「相続」と「遺贈」の違い
公開日 2019年2月22日 最終更新日 2019年7月29日

遺言書の内容に
「相続させる」や「遺贈する」という文言を用いることがあります。
どちらも遺言者が亡くなった場合、特定の相続人が財産を取得するという意味合いは似ていますが、違いもあります。
(1)「相続」
人が亡くなると、その人(被相続人)が生前に有していた財産は、その人と一定の関係にある人に移転します。このことを「相続」といい、一定の関係にある人のことを法定相続人(配偶者、子、父母、兄弟姉妹)といいます。
特定の財産を、特定の相続人に「相続させる」内容の遺言があった場合、原則として遺産分割方法の指定とされます。従って、相続の開始と同時に遺産分割の必要がなく、当然にその財産を取得するとされています。
ただし、「相続させる」相手は、法定相続人に限られ、それ以外の者に「相続させる」内容の遺言することはできません。
(2)「遺贈」
遺言によって財産を無償で譲ることを「遺贈」いいます。
譲る相手(「受遺者」といいます)に特に制限はありません。従って、「相続」とは違い、法定相続人に対してもそれ以外の人や団体に対しても遺言書に「遺贈する」と書くことができます。
(3)まとめ
遺言書では、特定の法定相続人に財産をあげたい場合は「相続させる」と書きますが、法定相続人以外の人に財産を残したい場合は「遺贈する」と書きます。この「相続させる」と「遺贈する」では、実際にその遺言書を使って相続手続きを行う際に大きな違いが出てきます。
では、具体的に、銀行や不動産の名義変更等の手続きで比較してみます。
「相続させる」場合
遺言書で指定された相続人の署名捺印、印鑑証明書等が必要です。
「遺贈する」場合
受遺者以外の法定相続全員の署名捺印、印鑑証明書等も必要です。
「遺贈する」場合、その受遺者以外の法定相続人全員にも署名押印をもらう必要がありますので、時間と手間が掛かる場合があります。
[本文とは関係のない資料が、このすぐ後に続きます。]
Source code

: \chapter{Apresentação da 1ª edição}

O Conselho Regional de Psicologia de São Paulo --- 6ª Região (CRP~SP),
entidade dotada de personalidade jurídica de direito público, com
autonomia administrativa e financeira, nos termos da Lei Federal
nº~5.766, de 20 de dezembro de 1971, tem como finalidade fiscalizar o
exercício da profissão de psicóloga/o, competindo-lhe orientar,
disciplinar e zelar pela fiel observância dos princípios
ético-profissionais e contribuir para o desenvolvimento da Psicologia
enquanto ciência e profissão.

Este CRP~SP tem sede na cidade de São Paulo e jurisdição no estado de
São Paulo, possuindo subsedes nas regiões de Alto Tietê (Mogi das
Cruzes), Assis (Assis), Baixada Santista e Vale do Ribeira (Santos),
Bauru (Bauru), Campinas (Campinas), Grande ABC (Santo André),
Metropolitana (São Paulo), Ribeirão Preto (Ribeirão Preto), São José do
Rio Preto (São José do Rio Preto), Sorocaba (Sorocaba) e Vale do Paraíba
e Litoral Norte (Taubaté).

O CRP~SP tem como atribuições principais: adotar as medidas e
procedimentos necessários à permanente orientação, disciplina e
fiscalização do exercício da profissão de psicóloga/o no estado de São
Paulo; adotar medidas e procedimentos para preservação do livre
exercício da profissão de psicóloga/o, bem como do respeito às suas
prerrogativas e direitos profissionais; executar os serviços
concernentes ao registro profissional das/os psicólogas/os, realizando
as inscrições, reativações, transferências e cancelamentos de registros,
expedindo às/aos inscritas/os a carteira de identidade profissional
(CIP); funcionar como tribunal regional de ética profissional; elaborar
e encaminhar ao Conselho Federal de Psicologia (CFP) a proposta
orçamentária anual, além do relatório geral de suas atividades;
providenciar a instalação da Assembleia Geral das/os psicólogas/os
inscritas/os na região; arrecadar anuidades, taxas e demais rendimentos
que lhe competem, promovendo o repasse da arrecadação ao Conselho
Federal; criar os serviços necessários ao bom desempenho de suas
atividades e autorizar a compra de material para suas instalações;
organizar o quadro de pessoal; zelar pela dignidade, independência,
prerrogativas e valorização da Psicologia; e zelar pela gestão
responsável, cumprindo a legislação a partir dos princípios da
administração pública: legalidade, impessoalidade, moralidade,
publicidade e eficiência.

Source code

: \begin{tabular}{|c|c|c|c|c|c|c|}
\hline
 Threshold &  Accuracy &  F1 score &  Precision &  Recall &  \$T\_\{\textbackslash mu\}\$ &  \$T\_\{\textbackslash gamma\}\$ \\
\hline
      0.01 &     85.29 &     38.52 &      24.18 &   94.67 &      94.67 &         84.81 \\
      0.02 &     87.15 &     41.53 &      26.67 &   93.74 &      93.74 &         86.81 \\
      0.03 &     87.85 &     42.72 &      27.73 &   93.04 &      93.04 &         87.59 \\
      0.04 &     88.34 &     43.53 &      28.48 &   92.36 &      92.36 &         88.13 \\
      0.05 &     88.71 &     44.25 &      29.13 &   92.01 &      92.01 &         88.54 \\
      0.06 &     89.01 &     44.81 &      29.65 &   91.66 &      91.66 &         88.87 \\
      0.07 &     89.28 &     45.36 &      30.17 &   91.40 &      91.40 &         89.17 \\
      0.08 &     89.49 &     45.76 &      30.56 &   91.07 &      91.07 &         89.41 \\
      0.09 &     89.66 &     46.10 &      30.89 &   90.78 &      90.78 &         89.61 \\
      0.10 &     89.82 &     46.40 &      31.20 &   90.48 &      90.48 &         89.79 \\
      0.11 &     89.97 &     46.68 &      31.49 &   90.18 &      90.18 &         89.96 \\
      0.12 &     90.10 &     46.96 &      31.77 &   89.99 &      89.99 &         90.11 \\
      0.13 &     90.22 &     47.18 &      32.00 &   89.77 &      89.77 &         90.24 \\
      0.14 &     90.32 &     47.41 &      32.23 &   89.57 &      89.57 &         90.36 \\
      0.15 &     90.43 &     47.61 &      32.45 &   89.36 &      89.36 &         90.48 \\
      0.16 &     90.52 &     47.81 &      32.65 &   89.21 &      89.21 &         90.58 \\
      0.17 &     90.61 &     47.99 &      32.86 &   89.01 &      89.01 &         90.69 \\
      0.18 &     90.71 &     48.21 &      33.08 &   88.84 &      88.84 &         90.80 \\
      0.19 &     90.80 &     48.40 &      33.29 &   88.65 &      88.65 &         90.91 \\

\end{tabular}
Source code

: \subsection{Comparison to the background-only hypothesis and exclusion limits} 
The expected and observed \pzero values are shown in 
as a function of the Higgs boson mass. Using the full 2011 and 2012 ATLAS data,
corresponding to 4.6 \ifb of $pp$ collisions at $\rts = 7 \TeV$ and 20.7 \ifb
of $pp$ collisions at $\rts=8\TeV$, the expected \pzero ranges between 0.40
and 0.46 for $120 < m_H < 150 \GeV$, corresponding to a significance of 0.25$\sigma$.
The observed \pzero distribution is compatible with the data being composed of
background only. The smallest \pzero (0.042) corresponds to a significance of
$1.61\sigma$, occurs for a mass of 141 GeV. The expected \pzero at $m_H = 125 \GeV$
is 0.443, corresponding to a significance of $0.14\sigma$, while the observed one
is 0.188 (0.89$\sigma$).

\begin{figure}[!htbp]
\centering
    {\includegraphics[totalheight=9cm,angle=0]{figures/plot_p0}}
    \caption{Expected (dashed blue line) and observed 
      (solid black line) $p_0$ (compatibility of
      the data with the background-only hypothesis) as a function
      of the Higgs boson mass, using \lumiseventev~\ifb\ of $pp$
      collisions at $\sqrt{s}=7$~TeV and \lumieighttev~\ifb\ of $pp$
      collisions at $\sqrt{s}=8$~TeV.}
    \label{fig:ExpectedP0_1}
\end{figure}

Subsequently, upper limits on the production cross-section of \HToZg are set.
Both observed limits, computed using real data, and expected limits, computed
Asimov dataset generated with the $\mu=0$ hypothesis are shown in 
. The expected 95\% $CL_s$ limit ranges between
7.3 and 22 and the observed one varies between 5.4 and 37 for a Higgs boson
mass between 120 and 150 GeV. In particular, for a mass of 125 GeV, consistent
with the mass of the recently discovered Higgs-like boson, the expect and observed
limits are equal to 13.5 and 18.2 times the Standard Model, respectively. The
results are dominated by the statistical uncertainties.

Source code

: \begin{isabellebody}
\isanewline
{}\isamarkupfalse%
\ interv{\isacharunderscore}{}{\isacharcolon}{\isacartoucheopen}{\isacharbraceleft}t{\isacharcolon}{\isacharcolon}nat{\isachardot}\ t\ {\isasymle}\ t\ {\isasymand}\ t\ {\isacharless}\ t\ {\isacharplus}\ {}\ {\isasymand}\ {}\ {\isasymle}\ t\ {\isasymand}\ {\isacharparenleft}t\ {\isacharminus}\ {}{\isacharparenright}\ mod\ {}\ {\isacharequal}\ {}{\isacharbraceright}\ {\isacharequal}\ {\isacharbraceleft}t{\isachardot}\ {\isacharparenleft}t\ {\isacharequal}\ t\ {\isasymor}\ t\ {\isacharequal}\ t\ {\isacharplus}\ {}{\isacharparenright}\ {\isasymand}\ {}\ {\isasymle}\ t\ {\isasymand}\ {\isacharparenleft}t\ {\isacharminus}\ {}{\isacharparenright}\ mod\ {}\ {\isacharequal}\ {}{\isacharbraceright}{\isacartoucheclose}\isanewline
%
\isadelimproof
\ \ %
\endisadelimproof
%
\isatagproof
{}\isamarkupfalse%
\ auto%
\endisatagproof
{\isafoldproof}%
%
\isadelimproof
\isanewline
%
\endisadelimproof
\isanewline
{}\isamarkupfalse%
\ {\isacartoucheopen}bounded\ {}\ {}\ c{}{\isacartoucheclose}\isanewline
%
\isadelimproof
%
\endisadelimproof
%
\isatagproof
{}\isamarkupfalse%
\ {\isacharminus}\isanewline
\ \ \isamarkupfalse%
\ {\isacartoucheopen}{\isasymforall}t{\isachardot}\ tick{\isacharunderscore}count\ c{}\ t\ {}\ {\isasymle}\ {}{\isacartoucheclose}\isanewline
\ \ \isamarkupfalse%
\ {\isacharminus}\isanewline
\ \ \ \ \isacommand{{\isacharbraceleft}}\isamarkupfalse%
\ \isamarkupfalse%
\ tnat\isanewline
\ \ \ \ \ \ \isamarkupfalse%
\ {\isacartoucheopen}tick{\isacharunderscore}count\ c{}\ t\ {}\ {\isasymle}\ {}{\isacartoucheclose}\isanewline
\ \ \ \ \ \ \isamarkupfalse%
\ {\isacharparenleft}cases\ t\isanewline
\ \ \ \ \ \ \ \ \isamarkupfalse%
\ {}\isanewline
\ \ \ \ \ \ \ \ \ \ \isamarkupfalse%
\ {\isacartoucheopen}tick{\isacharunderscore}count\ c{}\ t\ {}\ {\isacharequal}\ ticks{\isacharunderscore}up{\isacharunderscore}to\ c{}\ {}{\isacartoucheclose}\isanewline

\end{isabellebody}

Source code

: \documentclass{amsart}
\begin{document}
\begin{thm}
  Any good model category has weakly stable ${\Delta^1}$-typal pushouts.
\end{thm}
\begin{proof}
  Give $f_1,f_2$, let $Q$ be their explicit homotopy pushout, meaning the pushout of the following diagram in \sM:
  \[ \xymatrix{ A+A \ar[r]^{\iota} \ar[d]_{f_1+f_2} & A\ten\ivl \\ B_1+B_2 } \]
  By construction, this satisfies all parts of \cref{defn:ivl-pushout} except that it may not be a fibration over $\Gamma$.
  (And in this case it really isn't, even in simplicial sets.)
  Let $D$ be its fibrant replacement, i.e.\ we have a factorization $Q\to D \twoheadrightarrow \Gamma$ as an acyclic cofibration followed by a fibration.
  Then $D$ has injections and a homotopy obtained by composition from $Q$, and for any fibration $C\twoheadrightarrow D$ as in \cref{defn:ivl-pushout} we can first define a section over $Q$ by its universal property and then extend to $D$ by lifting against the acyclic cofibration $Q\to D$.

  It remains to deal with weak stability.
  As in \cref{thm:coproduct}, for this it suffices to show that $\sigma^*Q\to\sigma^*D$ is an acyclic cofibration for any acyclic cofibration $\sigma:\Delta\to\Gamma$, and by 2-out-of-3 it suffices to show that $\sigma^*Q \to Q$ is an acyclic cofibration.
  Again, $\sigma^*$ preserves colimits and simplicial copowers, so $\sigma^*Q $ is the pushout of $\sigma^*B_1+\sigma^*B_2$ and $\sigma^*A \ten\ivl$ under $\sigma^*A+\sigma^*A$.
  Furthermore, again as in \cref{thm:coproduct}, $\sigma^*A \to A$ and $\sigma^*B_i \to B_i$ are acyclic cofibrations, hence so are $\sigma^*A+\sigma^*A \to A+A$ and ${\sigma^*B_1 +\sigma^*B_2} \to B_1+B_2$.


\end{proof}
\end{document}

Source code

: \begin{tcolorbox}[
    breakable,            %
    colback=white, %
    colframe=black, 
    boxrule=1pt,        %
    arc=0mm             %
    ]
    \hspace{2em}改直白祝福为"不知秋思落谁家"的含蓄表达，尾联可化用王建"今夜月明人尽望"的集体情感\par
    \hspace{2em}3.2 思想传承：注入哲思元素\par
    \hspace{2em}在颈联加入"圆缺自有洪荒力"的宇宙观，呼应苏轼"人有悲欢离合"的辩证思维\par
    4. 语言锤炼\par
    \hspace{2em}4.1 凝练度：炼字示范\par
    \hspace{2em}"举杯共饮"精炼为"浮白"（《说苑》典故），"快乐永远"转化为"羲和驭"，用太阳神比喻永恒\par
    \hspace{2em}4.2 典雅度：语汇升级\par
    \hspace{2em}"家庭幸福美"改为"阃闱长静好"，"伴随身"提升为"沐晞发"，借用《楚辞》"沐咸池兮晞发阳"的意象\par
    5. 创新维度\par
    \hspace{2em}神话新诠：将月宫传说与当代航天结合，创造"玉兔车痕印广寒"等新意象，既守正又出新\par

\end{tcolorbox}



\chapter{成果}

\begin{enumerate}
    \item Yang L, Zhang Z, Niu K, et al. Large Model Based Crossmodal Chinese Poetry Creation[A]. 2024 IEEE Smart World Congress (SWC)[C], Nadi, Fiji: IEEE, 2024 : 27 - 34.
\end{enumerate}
もし、相続人間で争いが起きてしまった場合には、他の相続人から協力が得られず手続きがスムーズに進まない恐れもあります。
「遺贈する」内容の遺言書を書く場合、「遺言執行者」を指定しましょう。「遺言執行者」とは、遺言書の内容通りに手続きを進める人のことです。これを指定することで、相続手続き全般において遺言執行者のみで手続きを進めることができます。
上記に例においては、遺言執行者がいる場合は、遺言執行者と受遺者が共同で登記申請できますので、他の相続人の協力なくして進めることができます。
一方、「相続させる」内容の遺言の場合、指定された相続人が単独で所有権移転の登記申請をすることができますので、スムーズに手続きを進めることができます。